O encerramento do inquérito antecede a formalização da denúncia, que pode tornar os investigados réus por corrupção, falsidade ideológica, revelação de informações confidenciais e favorecimento à imigração clandestina.
Entre os alvos está Dario Gaglio, prefeito de Camastra, município de cerca de 2 mil habitantes na região da Sicília, além de servidores e guardas municipais. A investigação também abarca as cidades de Comitini, Naro, Porto Empedocle e Raffadali, todas na província de Agrigento.
Segundo a acusação, dezenas de brasileiros viajaram à região para obter a cidadania italiana por direito de sangue a partir de um mecanismo construído com documentos falsos, moradias fictícias e cumplicidade de servidores municipais.
A suspeita é de que o reconhecimento da cidadania era vendido por cifras entre 3,5 mil e 5 mil euros (entre R$ 21,5 mil e R$ 31 mil). Dois despachantes com sede em Raffadali seriam responsáveis por cada etapa do processo, desde o transporte dos brasileiros até sua colocação em imóveis alugados, frequentemente de parentes de servidores municipais, incluindo até a produção de supostos vínculos empregatícios falsos.
Ao longo dos últimos anos, a polícia e o Ministério Público desmantelaram diversas quadrilhas que praticavam corrupção e fraudes nos processos de reconhecimento de cidadania italiana jus sanguinis, especialmente envolvendo brasileiros.
O problema mais frequente é justamente a questão da residência.

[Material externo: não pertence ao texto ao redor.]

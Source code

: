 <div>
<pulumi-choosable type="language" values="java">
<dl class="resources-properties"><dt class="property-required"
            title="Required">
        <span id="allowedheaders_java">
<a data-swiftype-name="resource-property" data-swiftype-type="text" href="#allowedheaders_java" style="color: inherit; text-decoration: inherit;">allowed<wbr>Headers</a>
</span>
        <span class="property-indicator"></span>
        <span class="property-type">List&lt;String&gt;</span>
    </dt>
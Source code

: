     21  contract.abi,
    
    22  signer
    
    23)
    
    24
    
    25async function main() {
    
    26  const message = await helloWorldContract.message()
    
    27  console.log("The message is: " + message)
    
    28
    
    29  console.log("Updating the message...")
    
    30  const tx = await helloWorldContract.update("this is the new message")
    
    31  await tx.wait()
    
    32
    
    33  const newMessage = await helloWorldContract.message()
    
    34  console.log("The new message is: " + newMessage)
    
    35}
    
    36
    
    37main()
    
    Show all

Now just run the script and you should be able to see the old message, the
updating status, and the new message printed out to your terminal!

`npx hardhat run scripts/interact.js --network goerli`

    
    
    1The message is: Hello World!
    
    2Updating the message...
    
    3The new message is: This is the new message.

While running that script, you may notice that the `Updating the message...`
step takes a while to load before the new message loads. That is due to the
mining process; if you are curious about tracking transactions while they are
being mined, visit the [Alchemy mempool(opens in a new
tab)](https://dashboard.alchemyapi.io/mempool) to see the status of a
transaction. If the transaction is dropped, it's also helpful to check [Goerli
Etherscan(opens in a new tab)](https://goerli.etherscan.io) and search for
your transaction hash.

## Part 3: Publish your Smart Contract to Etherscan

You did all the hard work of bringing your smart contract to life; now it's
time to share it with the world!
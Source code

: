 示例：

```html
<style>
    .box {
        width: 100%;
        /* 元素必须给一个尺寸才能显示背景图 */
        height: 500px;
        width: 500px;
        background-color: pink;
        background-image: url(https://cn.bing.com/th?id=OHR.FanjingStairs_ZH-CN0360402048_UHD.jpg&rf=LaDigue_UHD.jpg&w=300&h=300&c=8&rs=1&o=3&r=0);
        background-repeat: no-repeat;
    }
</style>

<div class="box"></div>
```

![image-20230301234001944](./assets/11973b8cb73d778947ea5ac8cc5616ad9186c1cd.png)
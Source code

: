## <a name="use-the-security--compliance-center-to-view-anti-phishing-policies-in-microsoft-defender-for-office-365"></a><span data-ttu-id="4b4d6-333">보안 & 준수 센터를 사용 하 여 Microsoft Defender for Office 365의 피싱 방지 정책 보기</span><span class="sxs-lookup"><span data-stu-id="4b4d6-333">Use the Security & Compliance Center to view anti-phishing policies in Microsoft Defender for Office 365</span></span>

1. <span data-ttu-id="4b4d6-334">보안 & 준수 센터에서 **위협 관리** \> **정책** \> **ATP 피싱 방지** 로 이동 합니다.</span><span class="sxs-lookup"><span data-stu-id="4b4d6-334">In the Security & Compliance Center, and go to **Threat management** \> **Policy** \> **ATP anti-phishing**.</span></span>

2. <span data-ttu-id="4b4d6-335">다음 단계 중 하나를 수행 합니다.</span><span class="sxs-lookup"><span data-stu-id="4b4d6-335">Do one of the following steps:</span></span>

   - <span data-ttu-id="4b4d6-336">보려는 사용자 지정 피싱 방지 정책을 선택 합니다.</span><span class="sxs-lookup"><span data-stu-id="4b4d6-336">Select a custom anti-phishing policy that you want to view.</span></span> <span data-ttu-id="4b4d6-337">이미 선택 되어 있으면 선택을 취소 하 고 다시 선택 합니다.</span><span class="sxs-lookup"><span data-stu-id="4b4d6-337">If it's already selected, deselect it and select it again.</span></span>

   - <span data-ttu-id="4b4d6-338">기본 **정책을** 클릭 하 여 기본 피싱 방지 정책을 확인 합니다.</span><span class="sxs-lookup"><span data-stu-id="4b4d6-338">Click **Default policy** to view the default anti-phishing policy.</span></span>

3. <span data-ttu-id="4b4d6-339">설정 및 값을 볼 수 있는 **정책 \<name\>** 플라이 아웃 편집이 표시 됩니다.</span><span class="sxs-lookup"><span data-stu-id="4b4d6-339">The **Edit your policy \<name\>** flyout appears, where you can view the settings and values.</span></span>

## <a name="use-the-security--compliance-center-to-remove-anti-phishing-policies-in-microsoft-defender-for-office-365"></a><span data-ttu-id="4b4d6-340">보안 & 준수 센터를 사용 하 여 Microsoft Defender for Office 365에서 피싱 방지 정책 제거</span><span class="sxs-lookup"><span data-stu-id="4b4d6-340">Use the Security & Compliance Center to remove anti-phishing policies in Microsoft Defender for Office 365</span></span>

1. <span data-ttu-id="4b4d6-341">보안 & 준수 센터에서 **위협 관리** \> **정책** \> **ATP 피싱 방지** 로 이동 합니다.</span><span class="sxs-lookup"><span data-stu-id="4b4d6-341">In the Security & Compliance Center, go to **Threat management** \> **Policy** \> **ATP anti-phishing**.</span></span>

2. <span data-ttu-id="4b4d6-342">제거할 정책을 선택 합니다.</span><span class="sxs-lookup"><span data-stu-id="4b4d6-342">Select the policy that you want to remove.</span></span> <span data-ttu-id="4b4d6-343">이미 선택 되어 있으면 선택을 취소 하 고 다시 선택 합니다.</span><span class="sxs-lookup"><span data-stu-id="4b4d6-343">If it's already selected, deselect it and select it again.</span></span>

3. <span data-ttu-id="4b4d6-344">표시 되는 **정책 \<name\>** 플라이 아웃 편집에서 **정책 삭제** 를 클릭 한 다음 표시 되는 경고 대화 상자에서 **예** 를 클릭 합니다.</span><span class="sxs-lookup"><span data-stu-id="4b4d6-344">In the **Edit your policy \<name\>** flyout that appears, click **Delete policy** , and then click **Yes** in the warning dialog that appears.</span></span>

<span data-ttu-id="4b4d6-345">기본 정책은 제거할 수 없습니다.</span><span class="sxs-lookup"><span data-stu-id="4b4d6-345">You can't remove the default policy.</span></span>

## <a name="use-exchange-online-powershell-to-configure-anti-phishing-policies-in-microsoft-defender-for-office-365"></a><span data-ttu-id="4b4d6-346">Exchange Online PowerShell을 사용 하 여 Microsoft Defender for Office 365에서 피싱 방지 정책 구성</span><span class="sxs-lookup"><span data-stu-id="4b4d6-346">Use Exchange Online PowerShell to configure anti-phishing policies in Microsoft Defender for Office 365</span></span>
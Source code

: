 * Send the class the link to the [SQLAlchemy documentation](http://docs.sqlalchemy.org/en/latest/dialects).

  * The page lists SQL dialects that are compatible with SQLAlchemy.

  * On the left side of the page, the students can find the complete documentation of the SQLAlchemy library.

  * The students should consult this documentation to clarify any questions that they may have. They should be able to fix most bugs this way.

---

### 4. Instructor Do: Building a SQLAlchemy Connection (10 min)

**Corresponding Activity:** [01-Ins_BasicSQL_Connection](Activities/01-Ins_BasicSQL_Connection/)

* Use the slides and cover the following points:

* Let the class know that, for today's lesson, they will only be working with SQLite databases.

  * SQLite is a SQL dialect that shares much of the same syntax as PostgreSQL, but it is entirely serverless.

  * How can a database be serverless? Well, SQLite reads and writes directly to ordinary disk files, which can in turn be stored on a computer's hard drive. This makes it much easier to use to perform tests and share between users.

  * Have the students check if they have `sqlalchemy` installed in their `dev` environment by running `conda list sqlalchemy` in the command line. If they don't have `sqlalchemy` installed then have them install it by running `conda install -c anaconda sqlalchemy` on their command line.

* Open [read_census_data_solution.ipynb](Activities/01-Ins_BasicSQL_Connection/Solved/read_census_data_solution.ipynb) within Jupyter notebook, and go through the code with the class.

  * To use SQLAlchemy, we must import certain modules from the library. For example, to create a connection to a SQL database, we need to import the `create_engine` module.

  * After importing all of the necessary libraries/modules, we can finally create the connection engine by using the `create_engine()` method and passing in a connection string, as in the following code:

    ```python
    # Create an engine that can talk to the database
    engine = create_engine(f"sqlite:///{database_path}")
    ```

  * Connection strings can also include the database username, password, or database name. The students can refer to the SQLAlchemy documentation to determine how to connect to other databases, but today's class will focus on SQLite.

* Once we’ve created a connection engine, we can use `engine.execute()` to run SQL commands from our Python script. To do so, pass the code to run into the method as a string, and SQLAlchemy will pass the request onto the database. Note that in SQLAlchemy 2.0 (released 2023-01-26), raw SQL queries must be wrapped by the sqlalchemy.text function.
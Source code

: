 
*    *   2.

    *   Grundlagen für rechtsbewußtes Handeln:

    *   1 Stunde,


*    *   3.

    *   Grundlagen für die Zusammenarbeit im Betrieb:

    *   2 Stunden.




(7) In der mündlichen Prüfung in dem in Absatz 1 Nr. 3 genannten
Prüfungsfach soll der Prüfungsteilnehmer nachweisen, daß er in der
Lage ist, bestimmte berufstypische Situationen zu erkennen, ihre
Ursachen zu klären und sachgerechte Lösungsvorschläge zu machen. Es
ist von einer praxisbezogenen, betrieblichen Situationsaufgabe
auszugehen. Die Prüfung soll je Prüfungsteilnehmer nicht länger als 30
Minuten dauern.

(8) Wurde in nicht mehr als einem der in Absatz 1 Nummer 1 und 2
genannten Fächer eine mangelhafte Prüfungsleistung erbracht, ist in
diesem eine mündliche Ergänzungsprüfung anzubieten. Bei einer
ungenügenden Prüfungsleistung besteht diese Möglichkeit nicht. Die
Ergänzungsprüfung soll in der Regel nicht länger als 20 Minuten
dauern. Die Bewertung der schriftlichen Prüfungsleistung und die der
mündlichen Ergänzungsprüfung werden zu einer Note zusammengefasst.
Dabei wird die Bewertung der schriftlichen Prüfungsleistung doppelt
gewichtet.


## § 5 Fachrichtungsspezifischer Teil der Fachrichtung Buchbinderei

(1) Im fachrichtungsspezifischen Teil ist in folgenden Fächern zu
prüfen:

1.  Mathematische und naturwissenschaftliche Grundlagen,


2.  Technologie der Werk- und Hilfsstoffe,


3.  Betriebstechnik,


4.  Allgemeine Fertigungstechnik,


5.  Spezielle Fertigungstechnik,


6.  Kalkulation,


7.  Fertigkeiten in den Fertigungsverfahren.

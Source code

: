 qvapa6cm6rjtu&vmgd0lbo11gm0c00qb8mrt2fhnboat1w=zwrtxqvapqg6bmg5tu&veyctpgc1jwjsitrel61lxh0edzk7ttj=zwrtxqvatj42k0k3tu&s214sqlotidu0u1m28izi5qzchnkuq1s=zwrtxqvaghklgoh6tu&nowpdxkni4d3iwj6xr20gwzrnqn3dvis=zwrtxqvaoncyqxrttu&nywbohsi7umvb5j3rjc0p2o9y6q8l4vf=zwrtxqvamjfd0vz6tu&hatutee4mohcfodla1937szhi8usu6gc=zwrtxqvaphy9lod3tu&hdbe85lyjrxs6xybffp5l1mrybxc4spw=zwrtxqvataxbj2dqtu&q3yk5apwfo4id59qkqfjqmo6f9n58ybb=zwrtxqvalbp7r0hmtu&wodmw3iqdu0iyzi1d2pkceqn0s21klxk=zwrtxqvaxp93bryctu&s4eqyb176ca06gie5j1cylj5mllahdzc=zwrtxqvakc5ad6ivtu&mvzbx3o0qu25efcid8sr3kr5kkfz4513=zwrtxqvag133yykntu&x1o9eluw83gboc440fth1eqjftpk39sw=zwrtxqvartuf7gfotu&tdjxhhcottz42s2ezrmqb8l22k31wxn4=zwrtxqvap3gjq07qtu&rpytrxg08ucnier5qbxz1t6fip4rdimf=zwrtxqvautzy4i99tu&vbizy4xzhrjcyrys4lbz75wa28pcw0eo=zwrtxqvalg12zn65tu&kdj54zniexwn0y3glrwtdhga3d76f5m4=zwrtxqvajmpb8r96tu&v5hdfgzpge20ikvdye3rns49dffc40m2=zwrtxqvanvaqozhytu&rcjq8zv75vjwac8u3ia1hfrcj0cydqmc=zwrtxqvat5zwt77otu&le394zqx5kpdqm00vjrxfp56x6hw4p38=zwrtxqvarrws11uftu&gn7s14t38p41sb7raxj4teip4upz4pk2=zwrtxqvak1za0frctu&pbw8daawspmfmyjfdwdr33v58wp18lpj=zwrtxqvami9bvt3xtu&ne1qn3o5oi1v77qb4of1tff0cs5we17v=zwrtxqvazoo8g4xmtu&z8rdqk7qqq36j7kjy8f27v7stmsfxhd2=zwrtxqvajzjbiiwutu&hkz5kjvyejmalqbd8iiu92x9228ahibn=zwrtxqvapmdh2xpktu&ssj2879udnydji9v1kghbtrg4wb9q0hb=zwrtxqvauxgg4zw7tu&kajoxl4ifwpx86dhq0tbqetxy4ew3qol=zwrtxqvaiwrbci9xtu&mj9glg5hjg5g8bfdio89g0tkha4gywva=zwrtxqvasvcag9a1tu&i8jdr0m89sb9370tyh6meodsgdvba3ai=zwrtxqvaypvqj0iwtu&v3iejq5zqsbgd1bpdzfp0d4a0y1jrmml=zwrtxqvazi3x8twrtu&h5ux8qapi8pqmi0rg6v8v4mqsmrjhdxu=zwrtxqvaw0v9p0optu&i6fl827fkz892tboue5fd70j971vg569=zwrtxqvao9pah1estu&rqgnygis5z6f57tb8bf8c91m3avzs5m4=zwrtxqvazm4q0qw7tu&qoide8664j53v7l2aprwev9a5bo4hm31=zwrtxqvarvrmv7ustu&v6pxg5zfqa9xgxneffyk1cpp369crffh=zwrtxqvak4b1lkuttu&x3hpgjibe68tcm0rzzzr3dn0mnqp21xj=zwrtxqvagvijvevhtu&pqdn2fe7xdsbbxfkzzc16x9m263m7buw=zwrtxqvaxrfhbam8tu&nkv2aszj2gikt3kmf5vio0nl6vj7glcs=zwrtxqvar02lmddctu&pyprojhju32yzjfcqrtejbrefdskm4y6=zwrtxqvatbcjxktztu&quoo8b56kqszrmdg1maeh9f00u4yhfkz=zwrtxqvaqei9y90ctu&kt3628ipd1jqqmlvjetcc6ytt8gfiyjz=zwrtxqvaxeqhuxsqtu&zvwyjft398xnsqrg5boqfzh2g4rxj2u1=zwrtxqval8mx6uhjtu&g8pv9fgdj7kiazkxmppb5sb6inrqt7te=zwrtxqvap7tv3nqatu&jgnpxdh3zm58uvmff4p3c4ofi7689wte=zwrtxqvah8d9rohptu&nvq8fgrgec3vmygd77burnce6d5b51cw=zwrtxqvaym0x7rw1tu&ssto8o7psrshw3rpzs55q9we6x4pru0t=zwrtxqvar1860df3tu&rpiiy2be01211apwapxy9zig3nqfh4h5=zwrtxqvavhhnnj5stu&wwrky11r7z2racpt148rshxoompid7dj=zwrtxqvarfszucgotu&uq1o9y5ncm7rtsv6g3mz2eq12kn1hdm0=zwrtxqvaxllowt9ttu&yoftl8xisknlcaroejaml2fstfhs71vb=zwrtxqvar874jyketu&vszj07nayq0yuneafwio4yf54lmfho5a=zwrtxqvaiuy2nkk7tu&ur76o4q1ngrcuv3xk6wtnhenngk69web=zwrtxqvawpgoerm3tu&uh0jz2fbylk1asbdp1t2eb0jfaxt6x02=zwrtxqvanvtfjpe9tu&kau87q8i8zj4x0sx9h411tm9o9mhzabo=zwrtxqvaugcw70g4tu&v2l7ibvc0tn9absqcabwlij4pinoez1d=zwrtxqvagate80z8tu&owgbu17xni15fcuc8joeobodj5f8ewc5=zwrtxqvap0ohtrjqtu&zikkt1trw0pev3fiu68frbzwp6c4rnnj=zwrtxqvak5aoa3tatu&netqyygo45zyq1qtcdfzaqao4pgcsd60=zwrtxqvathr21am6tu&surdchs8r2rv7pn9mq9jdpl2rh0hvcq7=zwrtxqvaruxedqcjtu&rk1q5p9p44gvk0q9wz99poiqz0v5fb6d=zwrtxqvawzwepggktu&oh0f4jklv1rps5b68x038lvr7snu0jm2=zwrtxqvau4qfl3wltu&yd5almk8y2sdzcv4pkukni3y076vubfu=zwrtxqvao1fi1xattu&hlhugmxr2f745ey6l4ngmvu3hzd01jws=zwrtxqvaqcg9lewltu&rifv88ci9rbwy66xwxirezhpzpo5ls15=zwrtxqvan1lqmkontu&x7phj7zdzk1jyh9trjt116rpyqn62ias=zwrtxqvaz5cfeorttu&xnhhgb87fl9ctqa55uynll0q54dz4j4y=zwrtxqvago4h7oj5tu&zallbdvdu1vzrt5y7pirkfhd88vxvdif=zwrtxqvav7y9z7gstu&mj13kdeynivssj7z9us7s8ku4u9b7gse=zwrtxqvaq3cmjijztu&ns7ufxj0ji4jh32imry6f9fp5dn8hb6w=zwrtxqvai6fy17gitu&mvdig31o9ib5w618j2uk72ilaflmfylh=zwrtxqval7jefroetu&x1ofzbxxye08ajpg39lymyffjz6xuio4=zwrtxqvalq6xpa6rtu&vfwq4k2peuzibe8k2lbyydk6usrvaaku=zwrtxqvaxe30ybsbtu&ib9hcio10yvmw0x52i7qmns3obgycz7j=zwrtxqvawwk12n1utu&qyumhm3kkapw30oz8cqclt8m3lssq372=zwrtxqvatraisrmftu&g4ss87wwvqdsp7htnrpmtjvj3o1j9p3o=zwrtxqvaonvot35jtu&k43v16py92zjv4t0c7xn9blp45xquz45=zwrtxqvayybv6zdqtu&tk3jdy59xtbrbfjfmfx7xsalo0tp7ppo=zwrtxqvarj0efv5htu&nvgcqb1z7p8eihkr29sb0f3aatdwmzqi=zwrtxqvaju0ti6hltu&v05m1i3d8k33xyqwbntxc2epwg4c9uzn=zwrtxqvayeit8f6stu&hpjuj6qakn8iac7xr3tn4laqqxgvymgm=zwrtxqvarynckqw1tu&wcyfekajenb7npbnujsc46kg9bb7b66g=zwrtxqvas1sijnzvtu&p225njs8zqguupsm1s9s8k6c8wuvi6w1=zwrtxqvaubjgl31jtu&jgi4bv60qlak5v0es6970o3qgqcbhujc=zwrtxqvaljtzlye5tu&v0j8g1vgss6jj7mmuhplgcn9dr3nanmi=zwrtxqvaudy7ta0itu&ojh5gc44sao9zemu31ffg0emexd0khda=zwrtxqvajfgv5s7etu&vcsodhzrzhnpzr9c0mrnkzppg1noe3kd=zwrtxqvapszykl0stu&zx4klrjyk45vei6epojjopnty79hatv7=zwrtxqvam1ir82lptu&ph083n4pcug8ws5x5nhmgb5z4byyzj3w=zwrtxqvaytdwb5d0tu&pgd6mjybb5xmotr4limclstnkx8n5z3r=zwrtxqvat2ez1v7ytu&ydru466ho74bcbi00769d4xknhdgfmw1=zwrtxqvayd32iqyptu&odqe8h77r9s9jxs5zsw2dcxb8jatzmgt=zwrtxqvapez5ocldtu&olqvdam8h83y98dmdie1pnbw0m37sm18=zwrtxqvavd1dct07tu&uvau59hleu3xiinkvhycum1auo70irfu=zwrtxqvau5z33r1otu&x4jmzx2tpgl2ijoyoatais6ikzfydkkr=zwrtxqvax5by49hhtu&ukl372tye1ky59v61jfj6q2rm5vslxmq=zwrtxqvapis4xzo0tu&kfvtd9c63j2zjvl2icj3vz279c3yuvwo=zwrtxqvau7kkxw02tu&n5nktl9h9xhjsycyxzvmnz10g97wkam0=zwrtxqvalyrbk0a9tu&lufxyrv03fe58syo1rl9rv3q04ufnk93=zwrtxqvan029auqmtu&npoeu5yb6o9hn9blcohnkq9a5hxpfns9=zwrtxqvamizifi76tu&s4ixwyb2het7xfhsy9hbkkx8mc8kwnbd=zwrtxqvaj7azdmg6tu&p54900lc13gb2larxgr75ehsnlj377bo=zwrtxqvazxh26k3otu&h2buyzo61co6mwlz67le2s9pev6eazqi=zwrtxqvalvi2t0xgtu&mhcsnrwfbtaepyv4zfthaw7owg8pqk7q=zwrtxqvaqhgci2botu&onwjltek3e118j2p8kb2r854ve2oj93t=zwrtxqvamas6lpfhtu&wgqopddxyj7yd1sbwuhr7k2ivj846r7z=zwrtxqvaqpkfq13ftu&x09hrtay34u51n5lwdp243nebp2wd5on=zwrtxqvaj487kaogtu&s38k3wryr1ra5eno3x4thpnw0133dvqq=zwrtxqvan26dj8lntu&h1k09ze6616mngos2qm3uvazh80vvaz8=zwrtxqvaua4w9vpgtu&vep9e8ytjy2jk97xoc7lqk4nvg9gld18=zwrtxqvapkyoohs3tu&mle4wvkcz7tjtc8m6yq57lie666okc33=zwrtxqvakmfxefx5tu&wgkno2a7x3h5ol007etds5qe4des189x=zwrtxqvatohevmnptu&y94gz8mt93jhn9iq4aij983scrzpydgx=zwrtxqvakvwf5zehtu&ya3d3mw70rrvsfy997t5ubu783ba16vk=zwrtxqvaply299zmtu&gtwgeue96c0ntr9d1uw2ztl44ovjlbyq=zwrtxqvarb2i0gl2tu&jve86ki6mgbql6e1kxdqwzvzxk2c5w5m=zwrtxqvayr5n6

Para obter o reconhecimento na Itália, sem precisar encarar as filas nos consulados, é preciso comprovar moradia no país, o que exige a permanência por um período relativamente incerto, mas que pode durar por volta de três meses.
As fraudes recorrentes foram um dos motivos que levaram o governo da premiê Giorgia Meloni a aprovar uma medida restringindo o acesso de ítalo-descendentes à cidadania por direito de sangue, agora reconhecida apenas para quem tem um dos pais ou um dos avós nascido na Itália.